**WHAT YOU SHOULD DO**
Take the lines below beginning at the line that has "in this weak" and stopping after the line that has "## License📝", and print them exactly as they are, with no other lines.

(Extracted data entries)
##############################
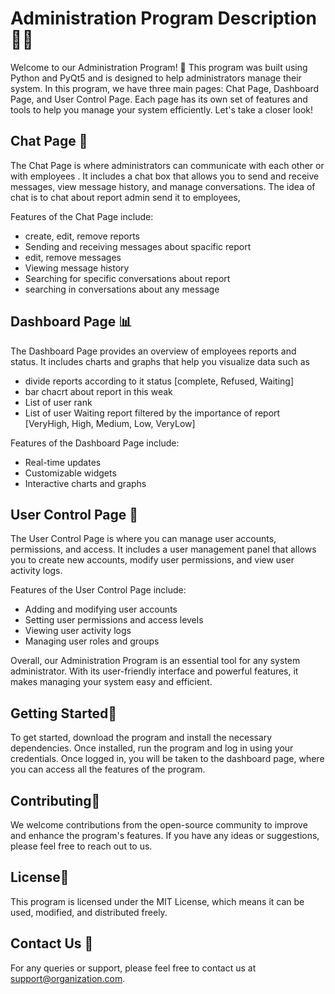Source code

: # Administration Program Description 🕵️‍♀️

Welcome to our Administration Program! 🎉 This program was built using Python and PyQt5 and is designed to help administrators manage their system. In this program, we have three main pages: Chat Page, Dashboard Page, and User Control Page. Each page has its own set of features and tools to help you manage your system efficiently. Let's take a closer look! 

## Chat Page 💬

The Chat Page is where administrators can communicate with each other or with employees . It includes a chat box that allows you to send and receive messages, view message history, and manage conversations. 
The idea of chat is to chat about report admin send it to employees,  

Features of the Chat Page include:
- create, edit, remove reports 
- Sending and receiving messages about spacific report 
- edit, remove messages
- Viewing message history
- Searching for specific conversations about report 
- searching in conversations about any message 


## Dashboard Page 📊

The Dashboard Page provides an overview of employees reports and status. It includes charts and graphs that help you visualize data such as 
* divide reports according to it status [complete, Refused, Waiting]
* bar chacrt about report in this weak 
* List of user rank 
* List of user Waiting report filtered by the importance of report [VeryHigh, High, Medium, Low, VeryLow]

Features of the Dashboard Page include:
- Real-time updates
- Customizable widgets
- Interactive charts and graphs

## User Control Page 👤

The User Control Page is where you can manage user accounts, permissions, and access. It includes a user management panel that allows you to create new accounts, modify user permissions, and view user activity logs. 

Features of the User Control Page include:
- Adding and modifying user accounts
- Setting user permissions and access levels
- Viewing user activity logs
- Managing user roles and groups

Overall, our Administration Program is an essential tool for any system administrator. With its user-friendly interface and powerful features, it makes managing your system easy and efficient. 

## Getting Started🚀
To get started, download the program and install the necessary dependencies. Once installed, run the program and log in using your credentials. Once logged in, you will be taken to the dashboard page, where you can access all the features of the program.

## Contributing🤝
We welcome contributions from the open-source community to improve and enhance the program's features. If you have any ideas or suggestions, please feel free to reach out to us.

## License📝
This program is licensed under the MIT License, which means it can be used, modified, and distributed freely.

## Contact Us 📧
For any queries or support, please feel free to contact us at support@organization.com.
##############################
**TASK OUTPUT**
* bar chacrt about report in this weak 
* List of user rank 
* List of user Waiting report filtered by the importance of report [VeryHigh, High, Medium, Low, VeryLow]

Features of the Dashboard Page include:
- Real-time updates
- Customizable widgets
- Interactive charts and graphs

## User Control Page 👤

The User Control Page is where you can manage user accounts, permissions, and access. It includes a user management panel that allows you to create new accounts, modify user permissions, and view user activity logs. 

Features of the User Control Page include:
- Adding and modifying user accounts
- Setting user permissions and access levels
- Viewing user activity logs
- Managing user roles and groups

Overall, our Administration Program is an essential tool for any system administrator. With its user-friendly interface and powerful features, it makes managing your system easy and efficient. 

## Getting Started🚀
To get started, download the program and install the necessary dependencies. Once installed, run the program and log in using your credentials. Once logged in, you will be taken to the dashboard page, where you can access all the features of the program.

## Contributing🤝
We welcome contributions from the open-source community to improve and enhance the program's features. If you have any ideas or suggestions, please feel free to reach out to us.

## License📝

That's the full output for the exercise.